Ascoli Piceno festeggia Sant’Emidio, Patrono del capoluogo. Dalle 5.30 si sta svolgendo la tradizionale consegna del basilico benedetto in piazza Arringo davanti alla Cattedrale. Una distesa verde fino alle porte del Duomo, gremito di gente che si reca a rendere omaggio a Sant‘Emidio e porta a casa una piantina per devozione.
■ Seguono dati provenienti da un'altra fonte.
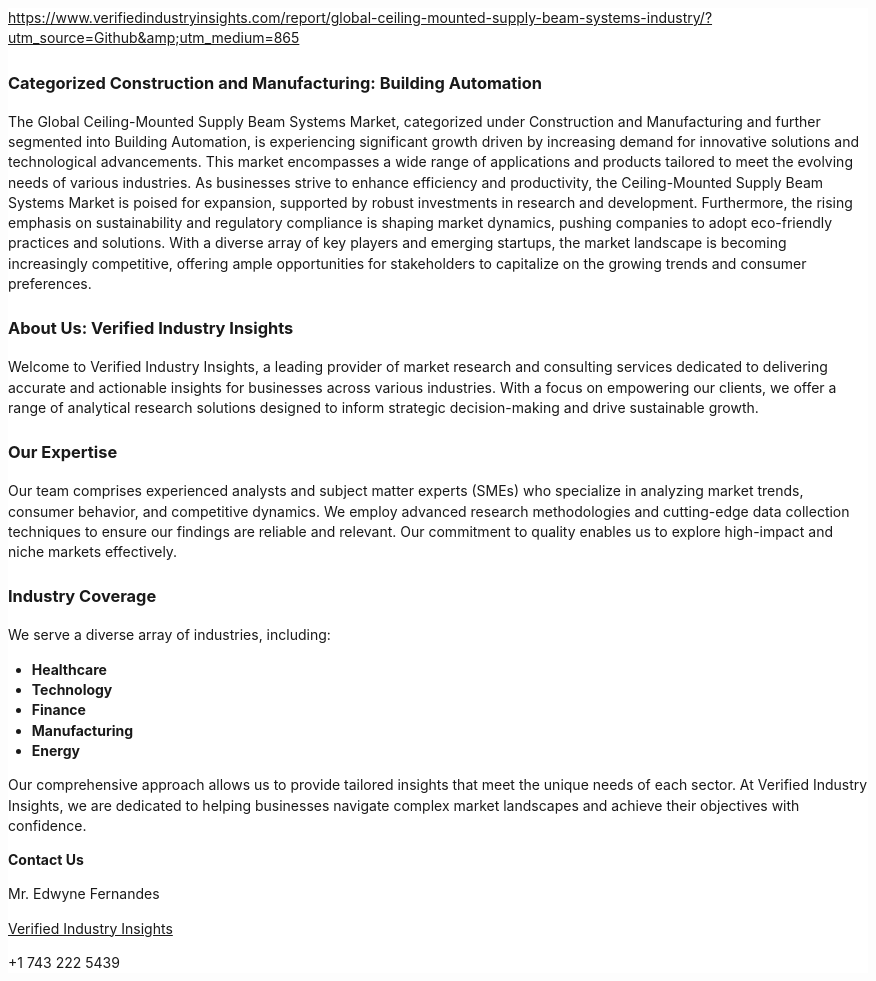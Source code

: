 </strong><a href="https://www.verifiedindustryinsights.com/report/global-ceiling-mounted-supply-beam-systems-industry/?utm_source=Github&amp;utm_medium=865">https://www.verifiedindustryinsights.com/report/global-ceiling-mounted-supply-beam-systems-industry/?utm_source=Github&amp;utm_medium=865</a>&nbsp;</p><h3>Categorized Construction and Manufacturing: Building Automation </h3><p>The Global Ceiling-Mounted Supply Beam Systems Market, categorized under Construction and Manufacturing and further segmented into Building Automation, is experiencing significant growth driven by increasing demand for innovative solutions and technological advancements. This market encompasses a wide range of applications and products tailored to meet the evolving needs of various industries. As businesses strive to enhance efficiency and productivity, the Ceiling-Mounted Supply Beam Systems Market is poised for expansion, supported by robust investments in research and development. Furthermore, the rising emphasis on sustainability and regulatory compliance is shaping market dynamics, pushing companies to adopt eco-friendly practices and solutions. With a diverse array of key players and emerging startups, the market landscape is becoming increasingly competitive, offering ample opportunities for stakeholders to capitalize on the growing trends and consumer preferences.</p><h3>About Us: Verified Industry Insights</h3><p>Welcome to Verified Industry Insights, a leading provider of market research and consulting services dedicated to delivering accurate and actionable insights for businesses across various industries. With a focus on empowering our clients, we offer a range of analytical research solutions designed to inform strategic decision-making and drive sustainable growth.</p><h3>Our Expertise</h3><p>Our team comprises experienced analysts and subject matter experts (SMEs) who specialize in analyzing market trends, consumer behavior, and competitive dynamics. We employ advanced research methodologies and cutting-edge data collection techniques to ensure our findings are reliable and relevant. Our commitment to quality enables us to explore high-impact and niche markets effectively.</p><h3>Industry Coverage</h3><p>We serve a diverse array of industries, including:</p><ul><li><strong>Healthcare</strong></li><li><strong>Technology</strong></li><li><strong>Finance</strong></li><li><strong>Manufacturing</strong></li><li><strong>Energy</strong></li></ul><p>Our comprehensive approach allows us to provide tailored insights that meet the unique needs of each sector. At Verified Industry Insights, we are dedicated to helping businesses navigate complex market landscapes and achieve their objectives with confidence.</p><p><strong>Contact Us</strong></p><p>Mr. Edwyne Fernandes</p><p><a href="https://www.verifiedindustryinsights.com/">Verified Industry Insights</a></p><p>+1 743 222 5439</p>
Il basilico è associato alla figura del Santo. La leggenda vuole che il Patrono, martirizzato ad Ascoli il 5 agosto del 309 con la decapitazione, fra lo stupore generale, invece di stramazzare al suolo, raccolse il suo capo e camminò fino al monte dove aveva costruito un oratorio dove morì. Lungo il cammino alle sue spalle crescevano piccole piante di basilico. Quando nel 1703 Ascoli si scoprì salva dal terremoto che distrusse le Marche, ne attribuì il merito al Santo e decide di dedicargli una cappella sul luogo della sepoltura. Aprendo l’antico sepolcro lo trovarono coperto di basilico che aveva proliferato nei secoli nonostante le condizioni.
Il basilico, inoltre, serviva insieme ad altre piante aromatiche per coprire gli odori un po’ sgradevoli dei numerosi pellegrini che, nei secoli scorsi, accorrevano in pellegrinaggio ad Ascoli dopo lunghissime camminate da tutta Italia e anche dall’estero.